- **TASK OBJECTIVE**:
Across the records below, how many lines include the string "List"? State the number and nothing more.

Stored dataset items
=-=-=

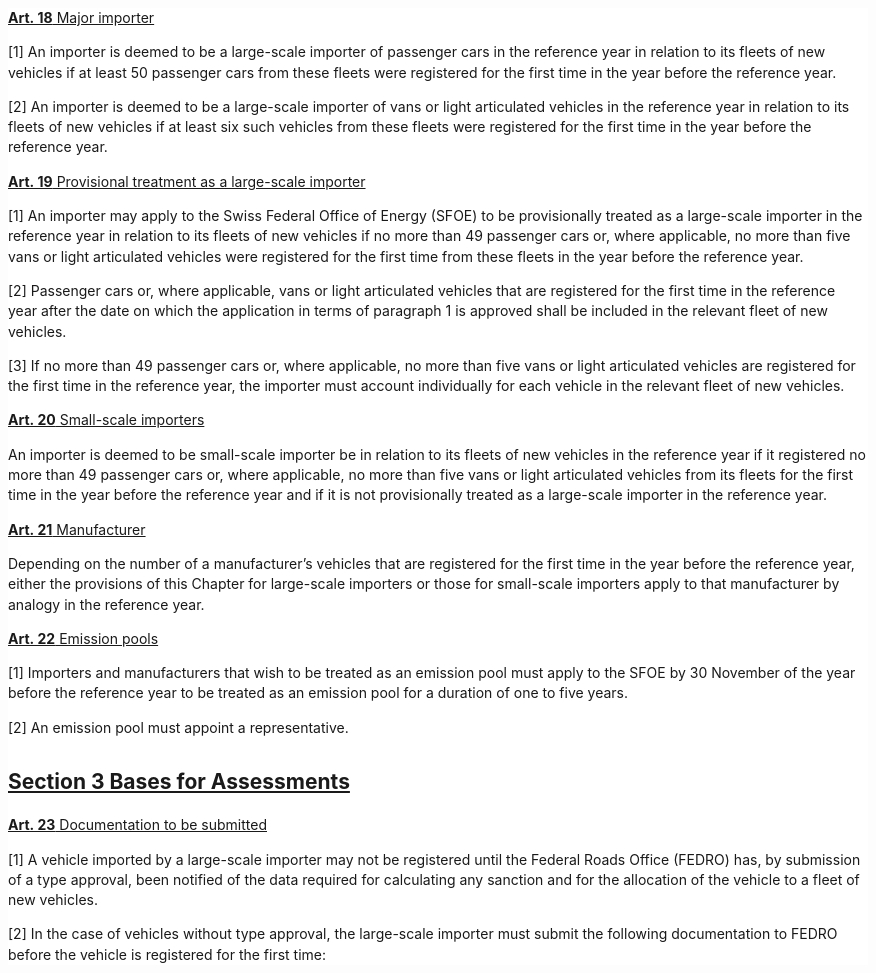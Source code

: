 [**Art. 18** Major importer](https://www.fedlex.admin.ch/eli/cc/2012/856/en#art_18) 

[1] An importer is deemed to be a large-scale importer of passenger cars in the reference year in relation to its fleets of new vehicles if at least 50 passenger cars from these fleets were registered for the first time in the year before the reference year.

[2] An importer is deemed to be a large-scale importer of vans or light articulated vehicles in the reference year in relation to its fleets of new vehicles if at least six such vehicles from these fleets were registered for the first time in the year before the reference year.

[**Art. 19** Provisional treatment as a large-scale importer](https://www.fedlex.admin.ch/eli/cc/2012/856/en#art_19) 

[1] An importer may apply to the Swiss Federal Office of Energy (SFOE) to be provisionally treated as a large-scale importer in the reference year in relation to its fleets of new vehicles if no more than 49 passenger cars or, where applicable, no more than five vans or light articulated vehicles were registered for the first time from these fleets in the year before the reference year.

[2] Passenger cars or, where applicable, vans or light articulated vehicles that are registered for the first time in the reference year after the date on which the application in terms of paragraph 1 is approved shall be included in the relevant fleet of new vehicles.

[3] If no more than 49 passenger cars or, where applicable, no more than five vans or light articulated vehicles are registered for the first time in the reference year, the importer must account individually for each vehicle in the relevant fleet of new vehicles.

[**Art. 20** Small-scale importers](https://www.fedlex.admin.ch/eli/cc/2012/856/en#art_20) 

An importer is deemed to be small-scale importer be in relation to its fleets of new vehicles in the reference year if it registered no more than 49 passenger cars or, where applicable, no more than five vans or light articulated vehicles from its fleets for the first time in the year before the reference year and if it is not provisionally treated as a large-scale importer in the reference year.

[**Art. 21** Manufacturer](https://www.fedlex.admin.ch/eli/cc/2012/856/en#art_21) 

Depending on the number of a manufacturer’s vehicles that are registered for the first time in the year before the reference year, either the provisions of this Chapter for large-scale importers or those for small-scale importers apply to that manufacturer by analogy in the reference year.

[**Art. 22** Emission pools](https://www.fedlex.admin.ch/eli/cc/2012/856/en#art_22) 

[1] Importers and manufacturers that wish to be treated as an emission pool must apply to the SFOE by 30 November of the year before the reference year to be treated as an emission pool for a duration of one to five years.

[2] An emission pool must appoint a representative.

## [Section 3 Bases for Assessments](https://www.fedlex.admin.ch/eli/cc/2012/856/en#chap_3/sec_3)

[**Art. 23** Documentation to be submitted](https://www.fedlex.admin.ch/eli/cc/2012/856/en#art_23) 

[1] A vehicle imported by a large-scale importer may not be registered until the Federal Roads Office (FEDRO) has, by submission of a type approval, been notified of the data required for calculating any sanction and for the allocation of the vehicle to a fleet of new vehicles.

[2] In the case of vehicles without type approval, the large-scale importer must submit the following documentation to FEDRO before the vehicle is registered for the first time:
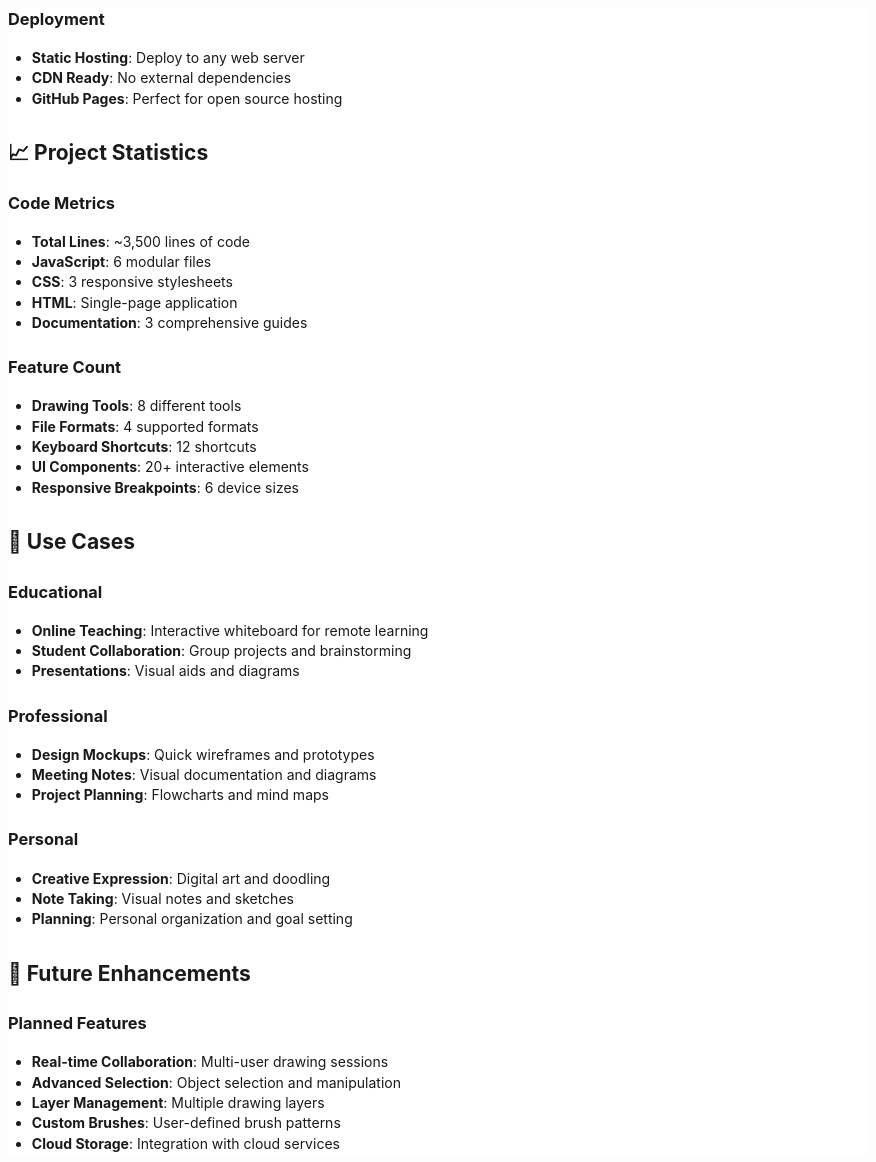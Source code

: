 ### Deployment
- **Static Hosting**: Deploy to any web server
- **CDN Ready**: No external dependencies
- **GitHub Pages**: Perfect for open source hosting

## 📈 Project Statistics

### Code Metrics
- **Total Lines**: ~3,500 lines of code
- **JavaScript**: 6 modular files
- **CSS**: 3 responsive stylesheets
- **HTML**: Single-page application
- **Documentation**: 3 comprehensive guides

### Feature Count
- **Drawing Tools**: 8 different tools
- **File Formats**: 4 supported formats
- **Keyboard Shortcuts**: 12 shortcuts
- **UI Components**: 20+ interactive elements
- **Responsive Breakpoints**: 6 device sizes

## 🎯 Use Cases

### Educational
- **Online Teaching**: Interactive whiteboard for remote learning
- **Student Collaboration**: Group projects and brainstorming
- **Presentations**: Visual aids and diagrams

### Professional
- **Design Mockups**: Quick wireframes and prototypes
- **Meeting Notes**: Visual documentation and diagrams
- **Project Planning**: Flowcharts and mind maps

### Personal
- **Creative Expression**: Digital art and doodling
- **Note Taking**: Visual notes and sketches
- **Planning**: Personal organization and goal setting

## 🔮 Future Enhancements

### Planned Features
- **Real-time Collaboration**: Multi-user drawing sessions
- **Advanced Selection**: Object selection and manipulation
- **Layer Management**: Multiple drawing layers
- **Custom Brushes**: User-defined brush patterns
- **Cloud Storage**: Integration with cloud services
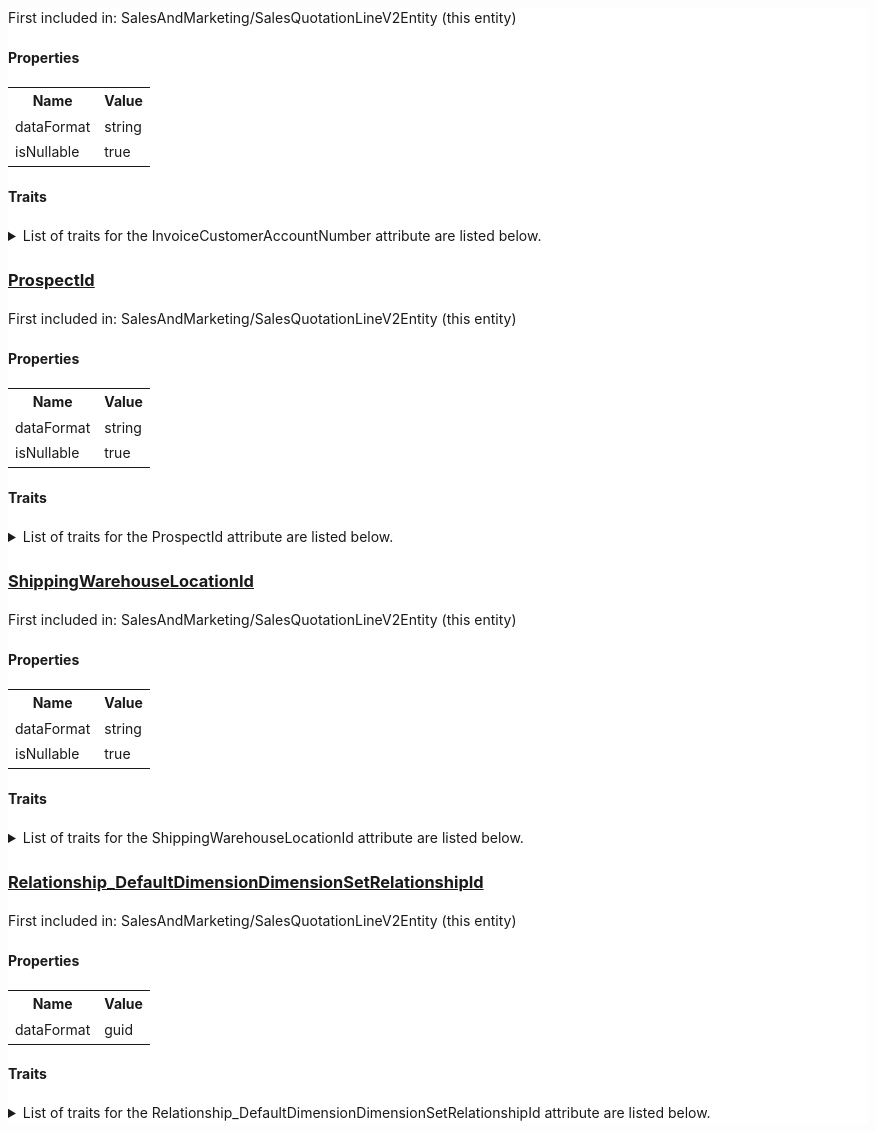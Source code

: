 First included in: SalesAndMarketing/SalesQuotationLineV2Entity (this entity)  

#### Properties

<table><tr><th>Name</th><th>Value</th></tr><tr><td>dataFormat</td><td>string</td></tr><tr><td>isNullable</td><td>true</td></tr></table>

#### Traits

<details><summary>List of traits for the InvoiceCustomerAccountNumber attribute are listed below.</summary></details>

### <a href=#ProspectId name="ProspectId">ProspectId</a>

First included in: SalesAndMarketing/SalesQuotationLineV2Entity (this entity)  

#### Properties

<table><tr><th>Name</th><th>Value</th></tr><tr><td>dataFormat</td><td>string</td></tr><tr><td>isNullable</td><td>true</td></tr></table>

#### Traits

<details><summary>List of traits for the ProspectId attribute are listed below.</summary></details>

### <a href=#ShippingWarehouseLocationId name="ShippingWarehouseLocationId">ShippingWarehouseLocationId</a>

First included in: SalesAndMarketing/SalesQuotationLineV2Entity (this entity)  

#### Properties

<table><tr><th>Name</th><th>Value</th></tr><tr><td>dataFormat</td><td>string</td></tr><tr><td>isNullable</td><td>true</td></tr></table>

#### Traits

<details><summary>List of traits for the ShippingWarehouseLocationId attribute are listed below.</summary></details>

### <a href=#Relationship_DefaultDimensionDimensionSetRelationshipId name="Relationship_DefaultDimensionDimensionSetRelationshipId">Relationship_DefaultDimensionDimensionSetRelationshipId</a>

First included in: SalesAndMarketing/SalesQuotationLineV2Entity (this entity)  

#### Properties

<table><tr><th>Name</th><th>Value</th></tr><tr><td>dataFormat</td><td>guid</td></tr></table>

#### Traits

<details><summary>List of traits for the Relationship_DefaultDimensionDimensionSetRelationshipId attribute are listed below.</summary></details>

=-=-=

- **EXERCISE RESPONSE**:
4